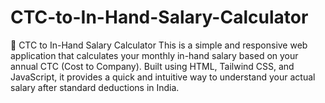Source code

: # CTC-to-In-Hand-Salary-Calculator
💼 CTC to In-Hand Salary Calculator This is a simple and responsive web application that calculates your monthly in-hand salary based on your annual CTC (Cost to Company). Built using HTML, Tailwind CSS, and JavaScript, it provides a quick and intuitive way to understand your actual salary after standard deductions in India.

------------------------------------

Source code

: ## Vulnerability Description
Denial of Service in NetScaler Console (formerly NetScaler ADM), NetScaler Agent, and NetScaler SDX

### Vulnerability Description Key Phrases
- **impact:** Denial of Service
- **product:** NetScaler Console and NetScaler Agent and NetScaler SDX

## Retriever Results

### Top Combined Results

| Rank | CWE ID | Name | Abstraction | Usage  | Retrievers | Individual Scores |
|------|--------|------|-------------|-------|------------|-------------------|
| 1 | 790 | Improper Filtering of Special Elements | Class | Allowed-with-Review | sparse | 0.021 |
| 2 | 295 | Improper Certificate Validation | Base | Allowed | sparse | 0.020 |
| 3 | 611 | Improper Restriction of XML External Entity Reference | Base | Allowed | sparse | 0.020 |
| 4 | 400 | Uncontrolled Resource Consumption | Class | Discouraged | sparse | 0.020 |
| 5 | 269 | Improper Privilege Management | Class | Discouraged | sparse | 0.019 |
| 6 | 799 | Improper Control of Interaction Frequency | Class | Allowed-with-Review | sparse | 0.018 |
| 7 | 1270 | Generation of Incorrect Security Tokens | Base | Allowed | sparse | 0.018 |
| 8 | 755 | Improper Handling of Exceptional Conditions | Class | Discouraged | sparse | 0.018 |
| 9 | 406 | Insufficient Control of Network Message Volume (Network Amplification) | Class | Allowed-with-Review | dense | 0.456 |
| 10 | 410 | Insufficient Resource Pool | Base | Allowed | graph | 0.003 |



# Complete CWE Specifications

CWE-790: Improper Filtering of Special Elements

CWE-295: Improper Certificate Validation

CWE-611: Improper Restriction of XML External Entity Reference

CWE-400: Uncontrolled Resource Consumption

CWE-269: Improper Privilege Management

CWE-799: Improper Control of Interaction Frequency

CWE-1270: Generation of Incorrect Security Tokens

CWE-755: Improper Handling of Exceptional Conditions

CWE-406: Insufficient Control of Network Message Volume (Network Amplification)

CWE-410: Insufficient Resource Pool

------------------------------------

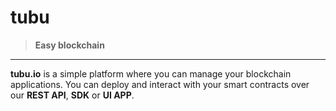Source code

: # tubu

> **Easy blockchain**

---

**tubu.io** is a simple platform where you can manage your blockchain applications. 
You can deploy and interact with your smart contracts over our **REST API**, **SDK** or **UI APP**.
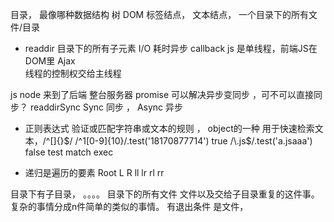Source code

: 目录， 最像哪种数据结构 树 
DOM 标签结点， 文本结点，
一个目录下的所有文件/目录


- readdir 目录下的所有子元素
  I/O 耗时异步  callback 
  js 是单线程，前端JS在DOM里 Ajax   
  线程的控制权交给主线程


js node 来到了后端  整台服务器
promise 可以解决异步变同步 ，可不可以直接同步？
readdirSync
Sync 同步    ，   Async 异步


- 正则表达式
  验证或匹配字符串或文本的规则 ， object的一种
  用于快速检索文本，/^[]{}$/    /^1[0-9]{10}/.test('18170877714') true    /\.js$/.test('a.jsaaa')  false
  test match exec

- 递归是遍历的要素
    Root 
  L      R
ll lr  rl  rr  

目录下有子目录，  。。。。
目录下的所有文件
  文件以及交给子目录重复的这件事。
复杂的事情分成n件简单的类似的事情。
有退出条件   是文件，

------------------------------------

## What needs to be done
Scan the records above for the string "External", then copy each line where it turns up.

## Expected answer
| 3 | 611 | Improper Restriction of XML External Entity Reference | Base | Allowed | sparse | 0.020 |
CWE-611: Improper Restriction of XML External Entity Reference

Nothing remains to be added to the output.